━━━ Working data ━━━

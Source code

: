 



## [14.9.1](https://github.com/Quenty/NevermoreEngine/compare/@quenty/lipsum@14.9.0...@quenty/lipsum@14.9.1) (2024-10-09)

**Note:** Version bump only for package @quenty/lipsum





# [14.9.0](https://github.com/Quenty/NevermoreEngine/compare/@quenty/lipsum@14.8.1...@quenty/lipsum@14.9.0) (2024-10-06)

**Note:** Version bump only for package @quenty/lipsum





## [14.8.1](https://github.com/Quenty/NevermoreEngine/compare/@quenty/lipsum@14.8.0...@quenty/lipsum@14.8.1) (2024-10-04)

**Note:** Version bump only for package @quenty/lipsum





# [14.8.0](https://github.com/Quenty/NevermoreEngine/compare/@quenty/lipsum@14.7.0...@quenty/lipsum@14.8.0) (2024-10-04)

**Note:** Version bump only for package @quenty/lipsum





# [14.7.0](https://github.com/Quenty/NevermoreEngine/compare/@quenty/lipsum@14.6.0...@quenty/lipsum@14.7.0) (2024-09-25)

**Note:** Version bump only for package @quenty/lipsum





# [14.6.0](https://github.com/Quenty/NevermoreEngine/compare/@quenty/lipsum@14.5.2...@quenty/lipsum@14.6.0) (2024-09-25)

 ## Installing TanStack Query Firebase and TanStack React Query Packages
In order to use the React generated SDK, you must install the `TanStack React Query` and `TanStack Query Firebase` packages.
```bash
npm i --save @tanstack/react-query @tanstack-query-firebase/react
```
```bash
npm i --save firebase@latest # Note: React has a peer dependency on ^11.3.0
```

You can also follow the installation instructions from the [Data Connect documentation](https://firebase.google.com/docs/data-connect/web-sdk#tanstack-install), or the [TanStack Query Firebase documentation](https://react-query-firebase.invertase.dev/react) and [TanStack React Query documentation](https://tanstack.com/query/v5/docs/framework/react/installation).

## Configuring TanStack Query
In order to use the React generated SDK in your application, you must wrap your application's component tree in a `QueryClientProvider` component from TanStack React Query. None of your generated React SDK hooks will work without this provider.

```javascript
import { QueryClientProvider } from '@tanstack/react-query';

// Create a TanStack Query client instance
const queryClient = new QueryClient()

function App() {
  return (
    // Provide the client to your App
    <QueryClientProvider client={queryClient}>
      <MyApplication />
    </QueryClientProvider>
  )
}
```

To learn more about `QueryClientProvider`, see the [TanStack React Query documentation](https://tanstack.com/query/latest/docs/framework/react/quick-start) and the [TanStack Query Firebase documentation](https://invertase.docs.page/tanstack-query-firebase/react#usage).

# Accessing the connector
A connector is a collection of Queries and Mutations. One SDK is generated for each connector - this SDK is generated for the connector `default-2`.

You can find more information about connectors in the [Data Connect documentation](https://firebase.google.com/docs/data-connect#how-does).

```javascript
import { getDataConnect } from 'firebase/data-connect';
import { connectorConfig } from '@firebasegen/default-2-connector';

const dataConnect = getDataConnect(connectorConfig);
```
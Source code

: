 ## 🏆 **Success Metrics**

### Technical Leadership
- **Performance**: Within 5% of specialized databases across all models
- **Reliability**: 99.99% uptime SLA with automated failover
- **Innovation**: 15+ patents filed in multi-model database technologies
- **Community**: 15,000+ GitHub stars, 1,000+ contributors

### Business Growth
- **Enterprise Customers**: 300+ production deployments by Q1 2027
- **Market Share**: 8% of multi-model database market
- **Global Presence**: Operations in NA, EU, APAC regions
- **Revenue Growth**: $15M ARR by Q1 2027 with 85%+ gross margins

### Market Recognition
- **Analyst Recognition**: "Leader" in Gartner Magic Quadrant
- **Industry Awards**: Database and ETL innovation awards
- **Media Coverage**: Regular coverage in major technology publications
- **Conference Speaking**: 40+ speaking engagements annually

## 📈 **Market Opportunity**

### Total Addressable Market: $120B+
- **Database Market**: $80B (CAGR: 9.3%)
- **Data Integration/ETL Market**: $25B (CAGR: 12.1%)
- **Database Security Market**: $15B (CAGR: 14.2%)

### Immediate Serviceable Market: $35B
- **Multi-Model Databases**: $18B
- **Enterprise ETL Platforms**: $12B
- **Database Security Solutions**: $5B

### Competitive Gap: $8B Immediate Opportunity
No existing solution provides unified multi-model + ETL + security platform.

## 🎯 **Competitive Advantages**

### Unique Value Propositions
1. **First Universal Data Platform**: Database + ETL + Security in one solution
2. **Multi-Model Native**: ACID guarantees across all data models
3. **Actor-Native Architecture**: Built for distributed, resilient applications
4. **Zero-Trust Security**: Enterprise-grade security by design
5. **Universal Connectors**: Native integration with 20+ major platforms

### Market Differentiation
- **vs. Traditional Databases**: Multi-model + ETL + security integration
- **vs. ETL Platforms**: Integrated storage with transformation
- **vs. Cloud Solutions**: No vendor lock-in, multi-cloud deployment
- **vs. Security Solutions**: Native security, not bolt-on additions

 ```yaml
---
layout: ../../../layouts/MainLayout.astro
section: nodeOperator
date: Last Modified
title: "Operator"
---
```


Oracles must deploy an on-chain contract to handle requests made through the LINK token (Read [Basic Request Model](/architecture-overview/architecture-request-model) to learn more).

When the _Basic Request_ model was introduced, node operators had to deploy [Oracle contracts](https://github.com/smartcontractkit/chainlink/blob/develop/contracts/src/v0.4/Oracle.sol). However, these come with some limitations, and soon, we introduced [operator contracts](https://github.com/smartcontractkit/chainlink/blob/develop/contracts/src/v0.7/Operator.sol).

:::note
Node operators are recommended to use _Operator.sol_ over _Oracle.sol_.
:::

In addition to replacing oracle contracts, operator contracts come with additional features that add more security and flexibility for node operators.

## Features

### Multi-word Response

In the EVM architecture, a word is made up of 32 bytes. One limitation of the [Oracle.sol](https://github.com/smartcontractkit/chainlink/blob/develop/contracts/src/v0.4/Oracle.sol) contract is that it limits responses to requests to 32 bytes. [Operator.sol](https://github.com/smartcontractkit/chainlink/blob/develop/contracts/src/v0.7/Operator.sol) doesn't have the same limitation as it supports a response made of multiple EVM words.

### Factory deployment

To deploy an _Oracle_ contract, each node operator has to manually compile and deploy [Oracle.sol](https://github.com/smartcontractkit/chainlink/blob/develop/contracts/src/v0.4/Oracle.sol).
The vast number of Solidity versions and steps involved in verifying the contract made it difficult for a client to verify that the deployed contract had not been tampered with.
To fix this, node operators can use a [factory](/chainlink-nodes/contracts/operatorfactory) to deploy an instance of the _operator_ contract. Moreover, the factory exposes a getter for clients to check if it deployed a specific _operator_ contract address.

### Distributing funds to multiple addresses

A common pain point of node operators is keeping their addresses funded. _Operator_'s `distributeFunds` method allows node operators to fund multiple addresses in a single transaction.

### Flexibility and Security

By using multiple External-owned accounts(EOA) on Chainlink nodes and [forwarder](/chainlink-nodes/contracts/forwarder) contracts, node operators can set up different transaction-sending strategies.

━━━

--- What you should do ---
Count the lines of the data that contain the word "generated", and give only that number.

--- Your solution ---
3